Pese a lo incierto de su futuro, Contador afrontó la recuperación con la determinación que luego sería su sello de identidad competitiva. Entrenó, se reinventó y volvió a la competición en el Tour Down Under de 2005. El resto, de lo que sucedió en Australia y en los años siguientes, ya es Historia del ciclismo.

 

El mismo sitio, distinto lugar

Si la historia de Contador en Australia fue un canto a la superación física, la de Valverde siete años más tarde fue una historia de regreso emocional tras una suspensión que dividió opiniones y conmocionó al pelotón. Tras la implicación del murciano en la Operación Puerto, la Unión Ciclista Internacional (UCI) le impuso una sanción de dos años, desde enero de 2010 (con efectos retroactivos pues Valverde corrió hasta mayo, siendo el Tour de Romandía su última carrera antes de la sanción) hasta diciembre de 2011, que supuso no solo la retirada de sus resultados de esa temporada, sino también una ausencia forzada de veinte meses de las carreteras.

Mucho se ha escrito sobre aquel periodo y sobre el debate en torno a la sanción de Valverde; lo cierto es que, tras cumplirla, el murciano regresó a la competición con hambre de victoria y con la voluntad de demostrar que seguía siendo un killer casi sin igual. Y al igual que había hecho Contador siete años antes sólo tuvo que esperar cinco días para demostrar que el nuevo Valverde era exactamente igual que el viejo Valverde. De hecho el escenario fue prácticamente el mismo. Si Alberto se había impuesto en la localidad de Willunga, Alejandro lo hacía en la subida a Old Willunga Hill, un muro de unos tres kilómetros que, repetido dos veces en el tramo final de la jornada, iba a ser testigo mudo del regreso más esperado. Valverde se impuso con uno de sus clásicos rushs finales al local Simon Gerrans entre otros. Las lágrimas de Valverde aquel día recuerdan mucho a las que unos años más tarde conmoverían a todos los aficionados cuando el murciano se coronase campeón del mundo en Innsbruck.

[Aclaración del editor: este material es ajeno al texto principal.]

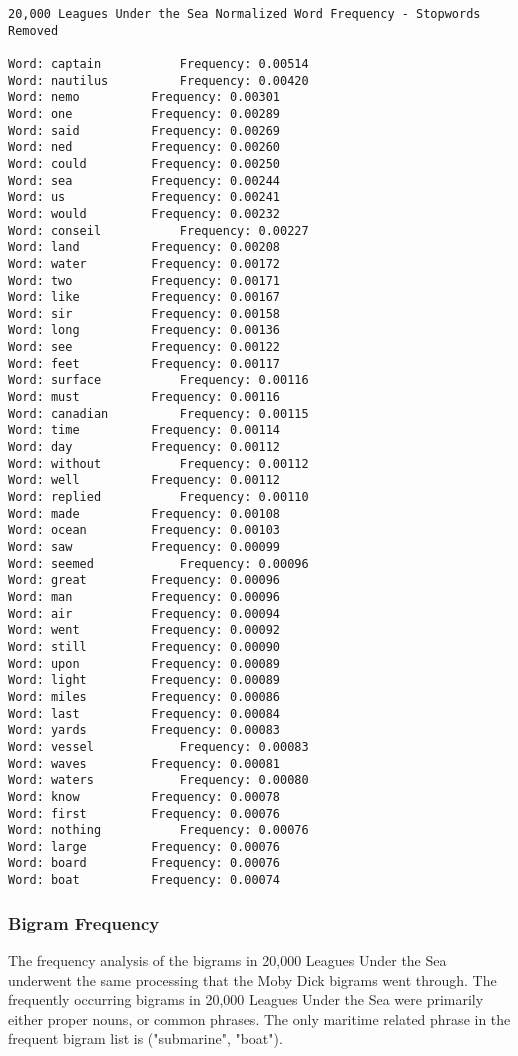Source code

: \documentclass[11pt]{article}
\begin{document}
    \begin{Verbatim}[commandchars=\\\{\}]
20,000 Leagues Under the Sea Normalized Word Frequency - Stopwords Removed

Word: captain        	Frequency: 0.00514
Word: nautilus        	Frequency: 0.00420
Word: nemo        	Frequency: 0.00301
Word: one        	Frequency: 0.00289
Word: said        	Frequency: 0.00269
Word: ned        	Frequency: 0.00260
Word: could        	Frequency: 0.00250
Word: sea        	Frequency: 0.00244
Word: us        	Frequency: 0.00241
Word: would        	Frequency: 0.00232
Word: conseil        	Frequency: 0.00227
Word: land        	Frequency: 0.00208
Word: water        	Frequency: 0.00172
Word: two        	Frequency: 0.00171
Word: like        	Frequency: 0.00167
Word: sir        	Frequency: 0.00158
Word: long        	Frequency: 0.00136
Word: see        	Frequency: 0.00122
Word: feet        	Frequency: 0.00117
Word: surface        	Frequency: 0.00116
Word: must        	Frequency: 0.00116
Word: canadian        	Frequency: 0.00115
Word: time        	Frequency: 0.00114
Word: day        	Frequency: 0.00112
Word: without        	Frequency: 0.00112
Word: well        	Frequency: 0.00112
Word: replied        	Frequency: 0.00110
Word: made        	Frequency: 0.00108
Word: ocean        	Frequency: 0.00103
Word: saw        	Frequency: 0.00099
Word: seemed        	Frequency: 0.00096
Word: great        	Frequency: 0.00096
Word: man        	Frequency: 0.00096
Word: air        	Frequency: 0.00094
Word: went        	Frequency: 0.00092
Word: still        	Frequency: 0.00090
Word: upon        	Frequency: 0.00089
Word: light        	Frequency: 0.00089
Word: miles        	Frequency: 0.00086
Word: last        	Frequency: 0.00084
Word: yards        	Frequency: 0.00083
Word: vessel        	Frequency: 0.00083
Word: waves        	Frequency: 0.00081
Word: waters        	Frequency: 0.00080
Word: know        	Frequency: 0.00078
Word: first        	Frequency: 0.00076
Word: nothing        	Frequency: 0.00076
Word: large        	Frequency: 0.00076
Word: board        	Frequency: 0.00076
Word: boat        	Frequency: 0.00074

    \end{Verbatim}

    \subsubsection{Bigram Frequency}\label{bigram-frequency}

The frequency analysis of the bigrams in 20,000 Leagues Under the Sea
underwent the same processing that the Moby Dick bigrams went through.
The frequently occurring bigrams in 20,000 Leagues Under the Sea were
primarily either proper nouns, or common phrases. The only maritime
related phrase in the frequent bigram list is ("submarine", "boat").
\end{document}
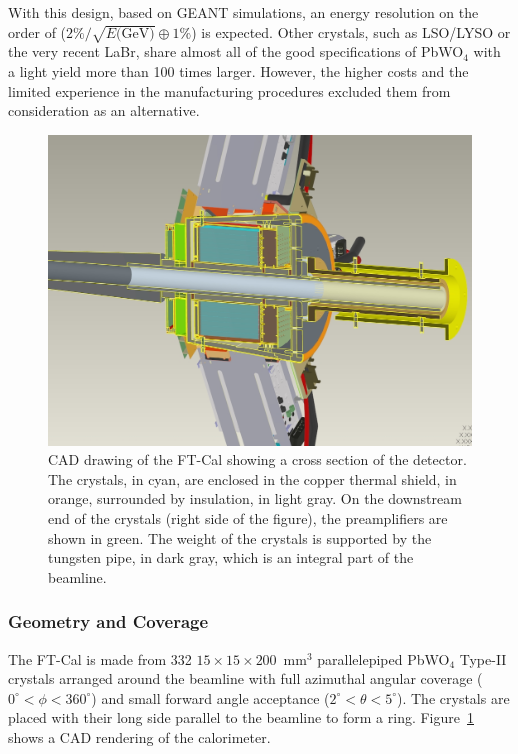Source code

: With this design, based on GEANT simulations, an energy resolution on the order of
($2\% /\sqrt{E\textrm{(GeV)}} \oplus 1\%$) is expected. Other crystals, such as LSO/LYSO or the very recent
LaBr, share almost all of the good specifications of PbWO$_4$ with a light yield more than 100 times larger.
However, the higher costs and the limited experience in the manufacturing procedures excluded them from
consideration as an alternative.

\begin{figure}[th!]
\centering 
\includegraphics[width=0.85\columnwidth]{fig/section.jpg} 
\caption{CAD drawing of the FT-Cal showing a cross section of the detector. The crystals, in cyan, are enclosed in
  the copper thermal shield, in orange, surrounded by insulation, in light gray. On the downstream end of the
  crystals (right side of the figure), the preamplifiers are shown in green. The weight of the crystals is supported
  by the tungsten pipe, in dark gray, which is an integral part of the beamline.}
\label{fig:ft-cal-geometry} 
\end{figure}

\subsubsection{Geometry and Coverage}

The FT-Cal is made from 332 $15\times 15\times 200$~mm$^3$ parallelepiped PbWO$_4$ Type-II crystals
arranged around the beamline with full azimuthal angular coverage ($0^\circ < \phi < 360^\circ$)  and small
forward angle acceptance ($2^\circ < \theta < 5^\circ$). The crystals are placed with their long side parallel to
the beamline to form a ring. Figure~\ref{fig:ft-cal-geometry} shows a CAD rendering of the calorimeter. 

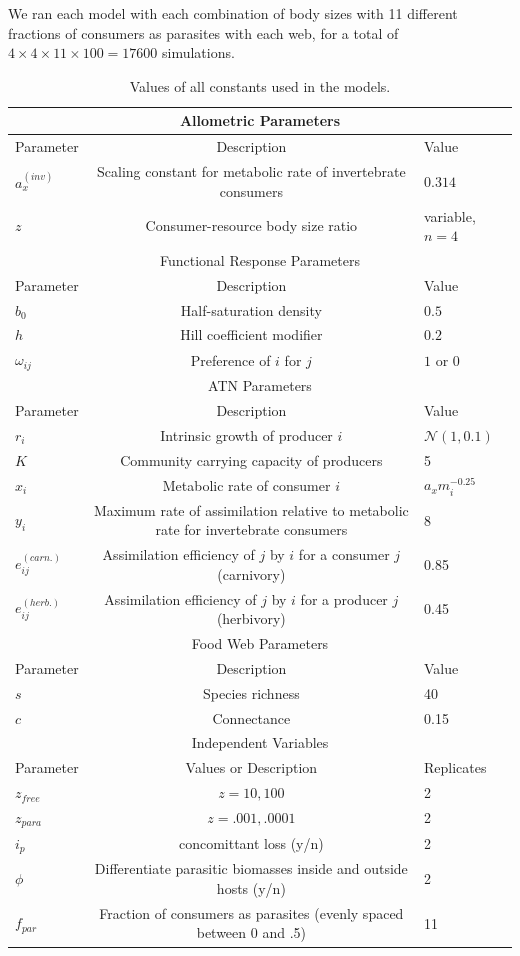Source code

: \documentclass[11pt]{amsart}
\begin{document}
We ran each model with each combination of body sizes with 11 different fractions of consumers as parasites with each web, for a total of $4\times4\times11\times 100 =17600$ simulations. 

\begin{table}
\begin{tabular}{|l|c|l|}
\hline
\multicolumn{3}{|c|}{Allometric Parameters}\\
\hline
Parameter&Description&Value\\
\hline
$a_x^{(inv)}$&Scaling constant for metabolic rate of invertebrate consumers & $0.314$\\
$z$&Consumer-resource body size ratio&variable, $n=4$\\
\hline
\hline
\multicolumn{3}{|c|}{Functional Response Parameters}\\
\hline
Parameter&Description&Value\\
\hline
$b_0$&Half-saturation density&$0.5$\\
$h$&Hill coefficient modifier& $0.2$\\
$\omega_{ij}$&Preference of $i$ for $j$&$1$ or $0$\\
\hline
\hline
\multicolumn{3}{|c|}{ATN Parameters}\\
\hline
Parameter&Description&Value\\
\hline
$r_i$&Intrinsic growth of producer $i$&$\mathcal{N}(1,0.1)$\\
$K$&Community carrying capacity of producers &5\\
$x_i$&Metabolic rate of consumer $i$&$a_x m_i^{-0.25}$\\
$y_i$&Maximum rate of assimilation relative to metabolic rate for invertebrate consumers & 8\\
$e_{ij}^{(carn.)}$&Assimilation efficiency of $j$ by $i$ for a consumer $j$ (carnivory) & 0.85\\
$e_{ij}^{(herb.)}$&Assimilation efficiency of $j$ by $i$ for a producer $j$ (herbivory) & 0.45\\
\hline
\hline
\multicolumn{3}{|c|}{Food Web Parameters}\\
\hline
Parameter&Description&Value\\
\hline
$s$&Species richness&40\\
$c$&Connectance & 0.15\\
\hline
\hline
\multicolumn{3}{|c|}{Independent Variables}\\
\hline
Parameter & Values or Description & Replicates\\
$z_{free}$&$z=10,100$&2\\
$z_{para}$&$z=.001,.0001$&2\\
$i_p$&concomittant loss (y/n)&2\\
$\phi$&Differentiate parasitic biomasses inside and outside hosts (y/n)&2\\
$f_{par}$&Fraction of consumers as parasites (evenly spaced between 0 and .5)&11\\
\hline
\end{tabular}
\caption{Values of all constants used in the models.  \label{tab:param}}
\end{table}

{}

\end{document}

En cierto modo, la victoria de Valverde en el Tour Down Under de 2012 fue el contrapunto perfecto a la de Contador años antes. Si la de Alberto hablaba de renacer casi vital (la enfermedad como adversidad), la de Alejandro hablaba de un renacer deportivo y emocional. Sea como fuere ambos triunfos, en su singularidad, comparten un mismo espíritu: la lucha, el sacrificio y la recompensa final cuando el pedal gira otra vez hacia adelante.

Y no es casualidad que ambas gestas se produjeran en el mismo escenario, en uno de los escenario más exóticos del World Tour, donde la temporada ciclista arranca cada año bajo el sol del hemisferio sur. Y eso que el Tour Down Under da muy pocas oportunidades fuera del circuito de velocistas, de hecho suele limitarse precisamente a la ya clásica jornada de Old Willunga Hill. Pero si algo dejaron claro tanto Contador como Valverde a lo largo de su carrera es que necesitaban poco, muy poco, para hacer mucho. Todo.